An attempt to mislead is stressing some parts of the actual information and omitting or obfuscating other parts to promote a specific viewpoint. But not actually making false statements. This is literally what most of the layers do much of the time in court.
To me, this is a much lesser evil, as a rational person can detect the spin and probe for missing parts, which is what the judge and opposing lawyers work on.
Lying is a much bigger deal because it is harder to expose through rational exploration. Possible, but requires more external facts. In a court, a spin is a normal part of the defense, but being caught in a lie is likely to doom the case. My 2c.
I think your "quite different" distinction is incorrect. The distinction between lying and attempting to mislead isn't a clear one. There's a gradation from plain lying your face off, through mixing in a few truths with your lies, through lying by omission, through presenting true facts in such a way as to make the reader believe falsehoods.

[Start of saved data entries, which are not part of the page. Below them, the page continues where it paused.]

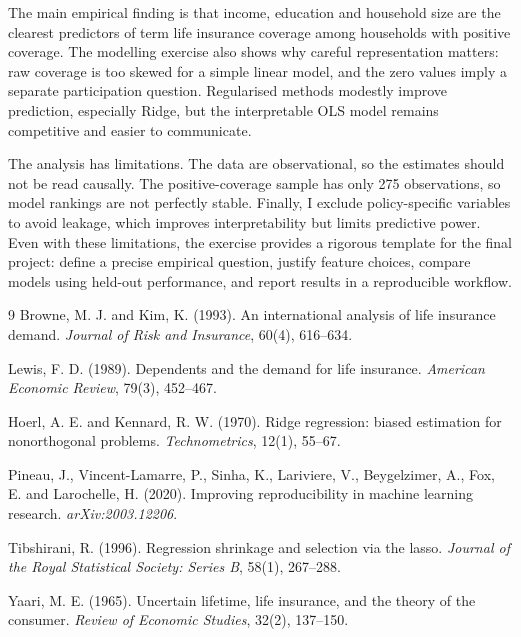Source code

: \documentclass[10pt,a4paper]{article}
\begin{document}
The main empirical finding is that income, education and household size are the clearest predictors of term life insurance coverage among households with positive coverage. The modelling exercise also shows why careful representation matters: raw coverage is too skewed for a simple linear model, and the zero values imply a separate participation question. Regularised methods modestly improve prediction, especially Ridge, but the interpretable OLS model remains competitive and easier to communicate.

The analysis has limitations. The data are observational, so the estimates should not be read causally. The positive-coverage sample has only 275 observations, so model rankings are not perfectly stable. Finally, I exclude policy-specific variables to avoid leakage, which improves interpretability but limits predictive power. Even with these limitations, the exercise provides a rigorous template for the final project: define a precise empirical question, justify feature choices, compare models using held-out performance, and report results in a reproducible workflow.

\small
\begin{thebibliography}{9}
Browne, M. J. and Kim, K. (1993).
An international analysis of life insurance demand.
\emph{Journal of Risk and Insurance}, 60(4), 616--634.

Lewis, F. D. (1989).
Dependents and the demand for life insurance.
\emph{American Economic Review}, 79(3), 452--467.

Hoerl, A. E. and Kennard, R. W. (1970).
Ridge regression: biased estimation for nonorthogonal problems.
\emph{Technometrics}, 12(1), 55--67.

Pineau, J., Vincent-Lamarre, P., Sinha, K., Lariviere, V., Beygelzimer, A., Fox, E. and Larochelle, H. (2020).
Improving reproducibility in machine learning research.
\emph{arXiv:2003.12206}.

Tibshirani, R. (1996).
Regression shrinkage and selection via the lasso.
\emph{Journal of the Royal Statistical Society: Series B}, 58(1), 267--288.

Yaari, M. E. (1965).
Uncertain lifetime, life insurance, and the theory of the consumer.
\emph{Review of Economic Studies}, 32(2), 137--150.
\end{thebibliography}
\end{document}
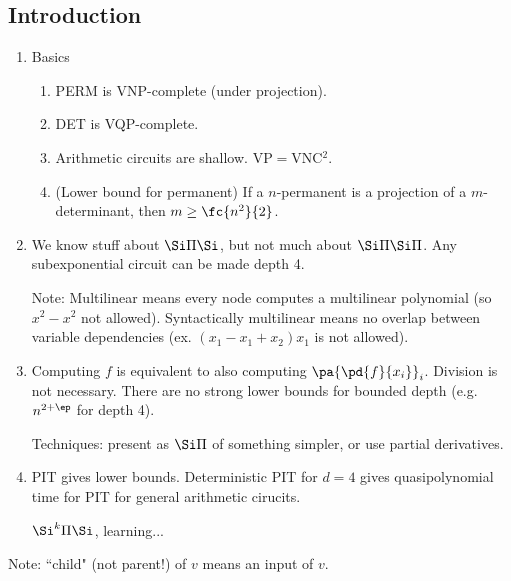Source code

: \subsection{Introduction}
\begin{enumerate}
\item
Basics
\begin{enumerate}
\item
PERM is VNP-complete (under projection).
\item DET is VQP-complete. 
\item 
Arithmetic circuits are shallow. VP$=$VNC${}^2$.
\item (Lower bound for permanent) If a $n$-permanent is a projection of a $m$-determinant, then $m\ge \fc{n^2}{2}$.
\end{enumerate}
\item
We know stuff about $\Si\Pi\Si$, but not much about $\Si\Pi\Si\Pi$. Any subexponential circuit can be made depth 4.

Note: %
Multilinear means every node computes a multilinear polynomial (so $x^2-x^2$ not allowed). Syntactically multilinear means no overlap between variable dependencies (ex. $(x_1-x_1+x_2)x_1$ is not allowed).
\item Computing $f$ is equivalent to also computing $\pa{\pd{f}{x_i}}_i$. Division is not necessary. 
There are no strong lower bounds for bounded depth (e.g. $n^{2+\ep}$ for depth 4).

Techniques: present as $\Si\Pi$ of something simpler, or use partial derivatives.
\item
PIT gives lower bounds. Deterministic PIT for $d=4$ gives quasipolynomial time for PIT for general arithmetic cirucits. 

$\Si^k\Pi\Si$, learning...
\end{enumerate}

Note: ``child" (not parent!) of $v$ means an input of $v$.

The tactic most-used by newspapers is lying by omission. Newspapers routinely "spike" stories that aren't aligned with the paper's political agenda. You can search the paper's output, and you won't find a direct lie; but a parallel search for truth will also fail. Truth is to be found in the gaps.
"The distinction between lying and attempting to mislead isn't a clear one."
There is if you look up definitions. Lying involves falsehoods. You can mislead someone using selective truths without using falsehoods. That's why the article etc was about misleading, persuading, etc and not mentioning lying (aside from the commentor I originally responded to).
Yep. Lies are not the same thing as being dishonest.
You can use lies to be misleading, or manipulative, or dishonest but you don't need to, and it's usually more effective if you don't (or at least don't entirely).
If someone can't see how a person could be misleading without lying they're going to fall for a lot of bullshit.
The way I classify them is lying is "outright lies". "intend to mislead" is manipulation. The nuance between manipulation and lies is that manipulation usually distorts a collection of facts through rearrangement, omission or massaging those things to create a view that is not factual, which I think may also relate it as implicit lies. Lying is stating explicitly counter-factual things. I prefer the distinction of using manipulation over implicit lies as I think it communicates the narrower focused maliciousness of it, where lies don't always have that same level of "premeditation", for lack of a better term.
Then what distinction was being made? Knowingly providing an incomplete picture, focusing on one side, or selective editing are intended to misled. They are not "outright lies" nor "counter-factual".